Learn data science fundamentals by running interactive notebooks with explanations and code side by side.
Find working examples of how to use libraries like pandas, scikit-learn, or TensorFlow without building from scratch.
Explore deep learning, traditional machine learning, and big data processing techniques with executable code.
Reference common data manipulation and visualization patterns when building your own data science projects.
TensorFlow and Spark dependencies require installation; Jupyter notebook environment setup needed.

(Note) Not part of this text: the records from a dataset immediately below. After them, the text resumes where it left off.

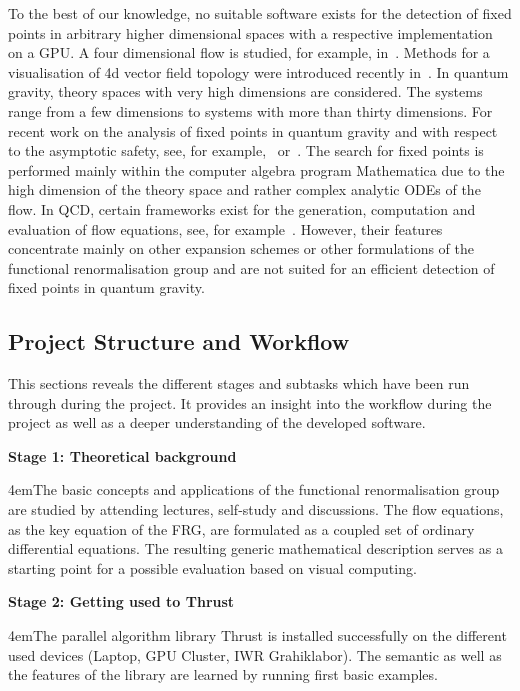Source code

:\documentclass[paper=a4,11pt,bibliography=totoc]{scrartcl}
\begin{document}
To the best of our knowledge, no suitable software exists for the detection of fixed points in arbitrary higher dimensional spaces with a respective implementation on a GPU. A four dimensional flow is studied, for example, in~\cite{Noll1967}. Methods for a visualisation of 4d vector field topology were introduced recently in~\cite{Hofmann2018}. In quantum gravity, theory spaces with very high dimensions are considered. The systems range from a few dimensions to systems with more than thirty dimensions. For recent work on the analysis of fixed points in quantum gravity and with respect to the asymptotic safety, see, for example,~\cite{Braun2010, Nicolai2018} or~\cite{Eichhorn2018, Eichhorn2019, Pawlowski2019}. The search for fixed points is performed mainly within the computer algebra program Mathematica due to the high dimension of the theory space and rather complex analytic ODEs of the flow. In QCD, certain frameworks exist for the generation, computation and evaluation of flow equations, see, for example~\cite{Cyrol2017,Huber2012,Mitter2015}. However, their features concentrate mainly on other expansion schemes or other formulations of the functional renormalisation group and are not suited for an efficient detection of fixed points in quantum gravity.

\subsection{Project Structure and Workflow}
\label{sec:proj}

This sections reveals the different stages and subtasks which have been run through during the project. It provides an insight into the workflow during the project as well as a deeper understanding of the developed software.

\textbf{Stage 1: Theoretical background}
\begin{center}
	\leftskip4em\small The basic concepts and applications of the functional renormalisation group are studied by attending lectures, self-study and discussions. The flow equations, as the key equation of the FRG, are formulated as a coupled set of ordinary differential equations. The resulting generic mathematical description serves as a starting point for a possible evaluation based on visual computing.
\end{center}

\textbf{Stage 2: Getting used to Thrust}
\begin{center}
	\leftskip4em\small The parallel algorithm library Thrust is installed successfully on the different used devices (Laptop, GPU Cluster, IWR Grahiklabor). The semantic as well as the features of the library are learned by running first basic examples.
\end{center}
\end{document}
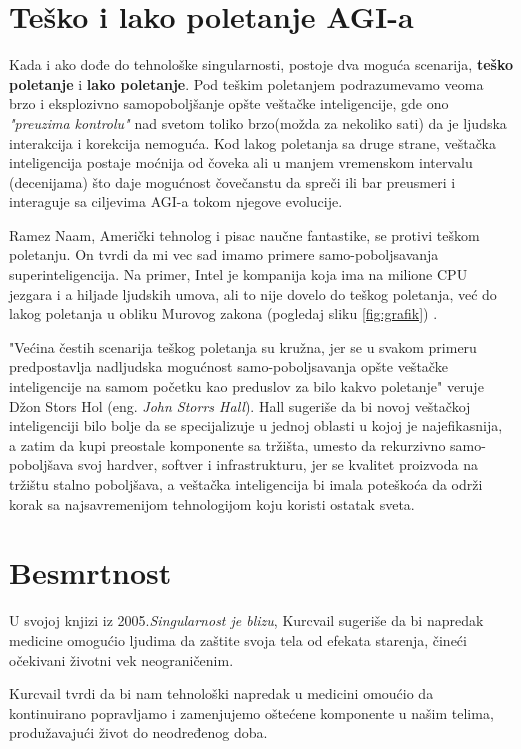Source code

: \documentclass[a4paper]{article}
\begin{document}
\section{Teško i lako poletanje AGI-a}
\label{sec:poletanje}
Kada i ako dođe do tehnološke singularnosti, postoje dva moguća scenarija, \textbf{teško poletanje} i \textbf {lako poletanje}.
Pod teškim poletanjem podrazumevamo veoma brzo i eksplozivno samopoboljšanje opšte veštačke inteligencije, gde ono \textit{"preuzima kontrolu"} nad svetom toliko brzo(možda za nekoliko sati) da je ljudska interakcija i korekcija nemoguća. Kod lakog poletanja sa druge strane, veštačka inteligencija postaje moćnija od čoveka ali u manjem vremenskom intervalu (decenijama) što daje mogućnost čovečanstu da spreči ili bar preusmeri i interaguje sa ciljevima AGI-a tokom njegove evolucije.\cite{refe1}

Ramez Naam, Američki tehnolog i pisac naučne fantastike, se protivi teškom poletanju. On tvrdi da mi vec sad imamo primere samo-poboljsavanja superinteligencija. Na primer, Intel je kompanija koja ima na milione CPU jezgara i a hiljade ljudskih umova, ali to nije dovelo do teškog poletanja, već do lakog poletanja u obliku Murovog zakona (pogledaj sliku \ref{fig:grafik}) \cite{refe2}.

"Većina čestih scenarija teškog poletanja su kružna, jer se u svakom 
primeru predpostavlja nadljudska mogućnost samo-poboljsavanja opšte veštačke inteligencije na samom početku kao preduslov za bilo kakvo poletanje" veruje Džon Stors Hol (eng. \textit{John Storrs Hall}). Hall sugeriše da bi novoj veštačkoj inteligenciji bilo bolje da se specijalizuje u jednoj oblasti u kojoj je najefikasnija, a zatim da kupi preostale komponente sa tržišta, umesto da rekurzivno samo-poboljšava svoj hardver, softver i infrastrukturu, jer se kvalitet proizvoda na tržištu stalno poboljšava, a veštačka inteligencija bi imala poteškoća da održi korak sa najsavremenijom tehnologijom koju koristi ostatak sveta.\cite{refe3}

\section{Besmrtnost}
\label{sec:besmrtnost}
  U svojoj knjizi iz 2005.\textit {Singularnost je blizu}, Kurcvail sugeriše da bi napredak medicine omogućio ljudima da zaštite svoja tela od efekata starenja, čineći očekivani životni vek neograničenim. 
  
  Kurcvail tvrdi da bi nam tehnološki napredak u medicini omoućio da kontinuirano popravljamo i zamenjujemo oštećene komponente u našim telima, produžavajući život do neodređenog doba.
\end{document}
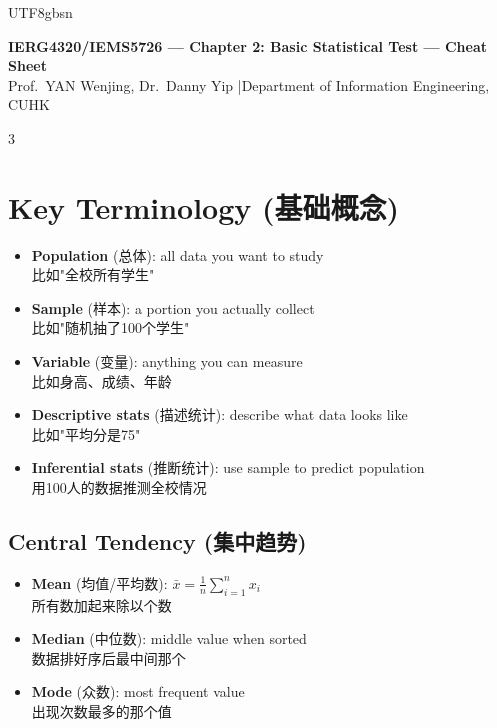 \documentclass[10pt,landscape,a4paper]{article}
\newcommand{\zhint}[1]{{\scriptsize\color{gray!70!black}#1}}
\begin{document}
\begin{CJK}{UTF8}{gbsn}

\begin{center}
    {\large\bfseries IERG4320/IEMS5726 --- Chapter 2: Basic Statistical Test --- Cheat Sheet}\\[2pt]
    {\small Prof.\ YAN Wenjing, Dr.\ Danny Yip \quad|\quad Department of Information Engineering, CUHK}
\end{center}

\vspace{2pt}
\begin{multicols}{3}

\section{Key Terminology \zhint{(基础概念)}}

\begin{itemize}[leftmargin=*, nosep, itemsep=1pt]
    \item \textbf{Population} \zhint{(总体)}: all data you want to study\\
    \zhint{比如"全校所有学生"}
    \item \textbf{Sample} \zhint{(样本)}: a portion you actually collect\\
    \zhint{比如"随机抽了100个学生"}
    \item \textbf{Variable} \zhint{(变量)}: anything you can measure\\
    \zhint{比如身高、成绩、年龄}
    \item \textbf{Descriptive stats} \zhint{(描述统计)}: describe what data looks like\\
    \zhint{比如"平均分是75"}
    \item \textbf{Inferential stats} \zhint{(推断统计)}: use sample to predict population\\
    \zhint{用100人的数据推测全校情况}
\end{itemize}

\subsection{Central Tendency \zhint{(集中趋势)}}
\begin{itemize}[leftmargin=*, nosep, itemsep=1pt]
    \item \textbf{Mean} \zhint{(均值/平均数)}: $\bar{x} = \frac{1}{n}\sum_{i=1}^{n} x_i$\\
    \zhint{所有数加起来除以个数}
    \item \textbf{Median} \zhint{(中位数)}: middle value when sorted\\
    \zhint{数据排好序后最中间那个}
    \item \textbf{Mode} \zhint{(众数)}: most frequent value\\
    \zhint{出现次数最多的那个值}
\end{itemize}


\end{multicols}
\end{CJK}
\end{document}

This repository is a large collection of Jupyter notebooks, interactive documents that combine written explanation with runnable Python code, covering a wide range of data science topics. The problem it solves is giving learners and practitioners a single organized reference for the most common tools and techniques used in data science and machine learning. The notebooks are organized by topic. There are sections on deep learning using TensorFlow, Theano, Keras, and Caffe; on scikit-learn for traditional machine learning tasks like classification and regression; on pandas and NumPy for manipulating data; on matplotlib for creating charts; on Spark and Hadoop MapReduce for processing very large datasets that don't fit on a single machine; on working with Amazon Web Services; and on Python fundamentals. There are also notebooks from Kaggle, which is a platform that hosts data science competitions. Each notebook walks through a concept with working code examples, making it easy to see both the explanation and the actual output side by side. You can open any notebook, run the code, and experiment with it directly. You would use this repository when you are learning data science or machine learning in Python, or when you want a quick working example of how to use a particular library or technique without starting from scratch.
Generated 2026-05-18 · Model: sonnet-4-6 · Verify against the repo before relying on details.